Saved data entries
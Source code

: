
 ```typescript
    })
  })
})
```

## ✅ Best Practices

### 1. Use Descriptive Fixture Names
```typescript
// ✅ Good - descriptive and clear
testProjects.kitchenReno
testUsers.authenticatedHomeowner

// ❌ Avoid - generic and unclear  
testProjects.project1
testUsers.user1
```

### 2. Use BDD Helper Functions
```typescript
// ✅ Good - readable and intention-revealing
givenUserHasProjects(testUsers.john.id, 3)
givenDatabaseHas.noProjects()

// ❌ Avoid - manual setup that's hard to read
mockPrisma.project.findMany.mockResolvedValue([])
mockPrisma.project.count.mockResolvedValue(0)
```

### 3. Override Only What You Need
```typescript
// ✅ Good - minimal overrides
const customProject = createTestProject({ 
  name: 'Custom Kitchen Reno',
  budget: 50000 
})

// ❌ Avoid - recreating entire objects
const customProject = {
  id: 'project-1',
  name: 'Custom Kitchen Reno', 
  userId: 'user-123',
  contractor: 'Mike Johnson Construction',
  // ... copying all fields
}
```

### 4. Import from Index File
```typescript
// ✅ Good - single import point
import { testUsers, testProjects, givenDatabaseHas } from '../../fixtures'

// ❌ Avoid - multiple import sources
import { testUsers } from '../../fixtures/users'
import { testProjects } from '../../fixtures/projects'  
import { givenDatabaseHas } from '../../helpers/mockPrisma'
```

Required work: For each line of the data that includes the word "Avoid", return a copy of it.

Expected output:
// ❌ Avoid - generic and unclear  
// ❌ Avoid - manual setup that's hard to read
// ❌ Avoid - recreating entire objects
// ❌ Avoid - multiple import sources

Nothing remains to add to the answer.